In this paper, we propose a hybrid deep learning framework for segmenting tumours in WSIs. Our model employs an encoder–decoder architecture, with a newly designed RGS block and a BoT block in the decoder part. These blocks are implemented to capture more refined features and improve network stability, particularly when working with small batch sizes. To evaluate the performance of our approach, we conducted extensive experiments on the DigestPath2019 and GlaS datasets, and the results indicate that our model achieved state-of-the-art segmentation accuracy.

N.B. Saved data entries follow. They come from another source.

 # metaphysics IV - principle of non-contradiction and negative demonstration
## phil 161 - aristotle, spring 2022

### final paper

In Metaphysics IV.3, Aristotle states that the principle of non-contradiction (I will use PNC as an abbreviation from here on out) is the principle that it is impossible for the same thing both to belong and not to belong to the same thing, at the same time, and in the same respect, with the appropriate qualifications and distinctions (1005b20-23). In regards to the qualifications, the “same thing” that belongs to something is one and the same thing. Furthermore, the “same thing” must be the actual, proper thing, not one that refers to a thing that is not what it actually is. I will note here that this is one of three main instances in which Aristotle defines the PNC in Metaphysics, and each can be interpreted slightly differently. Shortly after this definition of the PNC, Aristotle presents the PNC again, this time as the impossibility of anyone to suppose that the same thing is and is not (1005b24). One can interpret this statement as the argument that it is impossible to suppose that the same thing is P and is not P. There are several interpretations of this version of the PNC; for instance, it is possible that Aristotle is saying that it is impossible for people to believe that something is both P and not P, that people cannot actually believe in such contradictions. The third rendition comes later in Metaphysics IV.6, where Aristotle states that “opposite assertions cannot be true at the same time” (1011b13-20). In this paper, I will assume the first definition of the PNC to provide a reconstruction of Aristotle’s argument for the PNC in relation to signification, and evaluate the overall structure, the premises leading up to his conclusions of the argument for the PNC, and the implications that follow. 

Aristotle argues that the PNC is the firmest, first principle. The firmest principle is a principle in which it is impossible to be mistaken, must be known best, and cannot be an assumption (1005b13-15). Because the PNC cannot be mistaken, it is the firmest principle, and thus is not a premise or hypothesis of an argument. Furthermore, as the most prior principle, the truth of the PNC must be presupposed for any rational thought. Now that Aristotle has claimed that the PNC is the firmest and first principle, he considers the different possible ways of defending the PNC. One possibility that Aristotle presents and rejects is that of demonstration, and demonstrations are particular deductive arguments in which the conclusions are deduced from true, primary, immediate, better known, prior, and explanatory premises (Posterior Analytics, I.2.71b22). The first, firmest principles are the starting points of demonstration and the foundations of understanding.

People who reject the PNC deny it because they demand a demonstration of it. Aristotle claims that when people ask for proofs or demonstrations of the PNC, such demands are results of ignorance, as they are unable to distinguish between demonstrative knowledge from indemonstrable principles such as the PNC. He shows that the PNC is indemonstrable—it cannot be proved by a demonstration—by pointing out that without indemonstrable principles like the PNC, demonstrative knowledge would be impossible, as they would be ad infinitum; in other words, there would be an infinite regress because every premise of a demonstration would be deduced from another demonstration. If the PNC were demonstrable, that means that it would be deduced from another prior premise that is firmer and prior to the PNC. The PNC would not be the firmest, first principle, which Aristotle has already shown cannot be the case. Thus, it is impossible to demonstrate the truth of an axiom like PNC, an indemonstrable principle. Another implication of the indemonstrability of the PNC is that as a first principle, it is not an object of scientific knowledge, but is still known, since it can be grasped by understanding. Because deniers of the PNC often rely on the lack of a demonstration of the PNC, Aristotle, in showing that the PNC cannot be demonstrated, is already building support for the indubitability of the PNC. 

Our proposed framework is generic and can be easily applied to other histopathology image analysis tasks. In addition, the decoder architecture proposed in this study is flexible and can be incorporated into other deep CNNs for histopathology image analysis. However, we are yet to conduct experiments using natural images; therefore the superiority of our approach in this context cannot be guaranteed. We consider this an open problem and plan to conduct further research to provide a theoretical analysis with complete proof.